We re thinking about putting up a data warehouse system to load with web access logs that our web servers generate. The idea is to load the data in real-time.
To the user we want to present a line graph of the data and enable the user to drill down using the dimensions.
The question is how to balance and design the system so that ;
(1) the data can be fetched and presented to the user in real-time (<2 seconds),
(2) data can be aggregated on per-hour and per-day basis, and
(2) as large amount of data can still be stored in the warehouse, and
Our current data-rate is roughly ~10 accesses per second which gives us ~800k rows per day.

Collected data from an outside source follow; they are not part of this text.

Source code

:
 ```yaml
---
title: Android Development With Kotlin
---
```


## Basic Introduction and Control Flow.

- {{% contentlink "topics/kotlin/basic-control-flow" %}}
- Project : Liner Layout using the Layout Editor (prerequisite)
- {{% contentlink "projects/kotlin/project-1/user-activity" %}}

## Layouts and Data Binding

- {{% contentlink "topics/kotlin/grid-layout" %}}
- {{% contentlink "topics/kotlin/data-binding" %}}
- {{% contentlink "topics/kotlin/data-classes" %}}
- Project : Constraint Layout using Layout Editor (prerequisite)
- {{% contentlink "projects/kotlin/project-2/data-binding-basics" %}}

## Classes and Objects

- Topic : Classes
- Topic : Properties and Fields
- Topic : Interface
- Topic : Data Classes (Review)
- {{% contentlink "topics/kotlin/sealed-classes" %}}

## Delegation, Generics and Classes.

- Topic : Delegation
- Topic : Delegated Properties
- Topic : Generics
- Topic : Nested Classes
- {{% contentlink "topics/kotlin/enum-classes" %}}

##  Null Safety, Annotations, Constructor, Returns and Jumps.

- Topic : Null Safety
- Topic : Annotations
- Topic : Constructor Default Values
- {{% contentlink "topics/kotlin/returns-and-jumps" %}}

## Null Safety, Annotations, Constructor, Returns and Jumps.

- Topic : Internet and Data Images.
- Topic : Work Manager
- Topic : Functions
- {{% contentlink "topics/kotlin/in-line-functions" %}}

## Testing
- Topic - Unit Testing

My simple tests with MySQL and a simple star schema shows that my quires starts to take longer than 2 seconds when we have more than 8 million rows.
Is it possible it get real-time query performance from a "simple" data warehouse like this, and still have it store a lot of data (it would be nice to be able to never throw away any data)

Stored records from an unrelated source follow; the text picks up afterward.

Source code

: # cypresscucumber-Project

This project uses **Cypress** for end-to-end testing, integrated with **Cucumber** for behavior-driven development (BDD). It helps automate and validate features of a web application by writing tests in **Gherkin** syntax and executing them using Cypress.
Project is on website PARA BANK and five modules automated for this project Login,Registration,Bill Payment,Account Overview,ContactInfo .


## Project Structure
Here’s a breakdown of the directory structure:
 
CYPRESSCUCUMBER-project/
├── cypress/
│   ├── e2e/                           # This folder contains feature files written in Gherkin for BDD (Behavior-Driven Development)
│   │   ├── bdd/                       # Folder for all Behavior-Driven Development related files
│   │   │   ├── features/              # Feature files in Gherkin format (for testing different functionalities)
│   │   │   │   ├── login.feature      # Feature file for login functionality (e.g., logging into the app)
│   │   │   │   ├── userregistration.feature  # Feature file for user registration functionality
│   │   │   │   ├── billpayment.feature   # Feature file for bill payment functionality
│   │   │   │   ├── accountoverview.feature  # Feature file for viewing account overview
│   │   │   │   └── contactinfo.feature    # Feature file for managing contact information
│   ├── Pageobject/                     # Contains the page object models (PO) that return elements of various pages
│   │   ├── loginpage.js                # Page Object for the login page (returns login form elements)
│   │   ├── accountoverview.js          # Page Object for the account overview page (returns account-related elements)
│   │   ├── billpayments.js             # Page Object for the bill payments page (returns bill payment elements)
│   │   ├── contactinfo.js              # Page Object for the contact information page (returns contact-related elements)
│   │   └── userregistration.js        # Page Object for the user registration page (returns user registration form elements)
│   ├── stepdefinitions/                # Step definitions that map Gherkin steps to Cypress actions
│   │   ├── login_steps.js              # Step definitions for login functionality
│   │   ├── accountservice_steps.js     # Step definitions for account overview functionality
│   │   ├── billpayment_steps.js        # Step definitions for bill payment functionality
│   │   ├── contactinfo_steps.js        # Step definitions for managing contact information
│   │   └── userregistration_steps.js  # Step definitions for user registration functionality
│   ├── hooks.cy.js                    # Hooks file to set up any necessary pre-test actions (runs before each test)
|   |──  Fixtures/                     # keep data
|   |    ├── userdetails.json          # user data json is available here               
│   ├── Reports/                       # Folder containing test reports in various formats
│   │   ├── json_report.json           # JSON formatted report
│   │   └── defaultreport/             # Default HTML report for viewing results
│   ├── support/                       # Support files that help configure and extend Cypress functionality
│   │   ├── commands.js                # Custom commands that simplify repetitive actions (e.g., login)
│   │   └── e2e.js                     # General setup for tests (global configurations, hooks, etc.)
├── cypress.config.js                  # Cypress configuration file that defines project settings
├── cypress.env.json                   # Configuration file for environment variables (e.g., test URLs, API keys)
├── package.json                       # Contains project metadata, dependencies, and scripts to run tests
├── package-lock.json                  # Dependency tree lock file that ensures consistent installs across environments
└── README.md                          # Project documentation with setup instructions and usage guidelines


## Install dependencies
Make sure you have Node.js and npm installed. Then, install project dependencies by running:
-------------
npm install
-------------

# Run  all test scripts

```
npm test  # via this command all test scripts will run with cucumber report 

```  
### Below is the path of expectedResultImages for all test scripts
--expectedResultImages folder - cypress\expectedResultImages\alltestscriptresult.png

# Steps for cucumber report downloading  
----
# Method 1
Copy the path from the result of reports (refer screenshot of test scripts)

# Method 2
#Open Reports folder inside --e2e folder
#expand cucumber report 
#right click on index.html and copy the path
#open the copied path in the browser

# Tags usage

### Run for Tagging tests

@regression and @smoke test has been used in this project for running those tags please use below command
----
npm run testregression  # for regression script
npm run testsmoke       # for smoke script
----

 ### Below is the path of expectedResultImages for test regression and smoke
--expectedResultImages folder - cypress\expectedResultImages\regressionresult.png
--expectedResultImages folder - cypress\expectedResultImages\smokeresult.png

Are there ways to aggregate the data into higher resolution tables?
I got a feeling that this isn t really a new question (i ve googled quite a lot though). Could maybe someone give points to data warehouse solutions like this? One that comes to mind is Splunk.
Maybe I m grasping for too much.
UPDATE
My schema looks like this;
dimensions:
- client (ip-address)
- server
- url
facts;
- timestamp (in seconds)
- bytes transmitted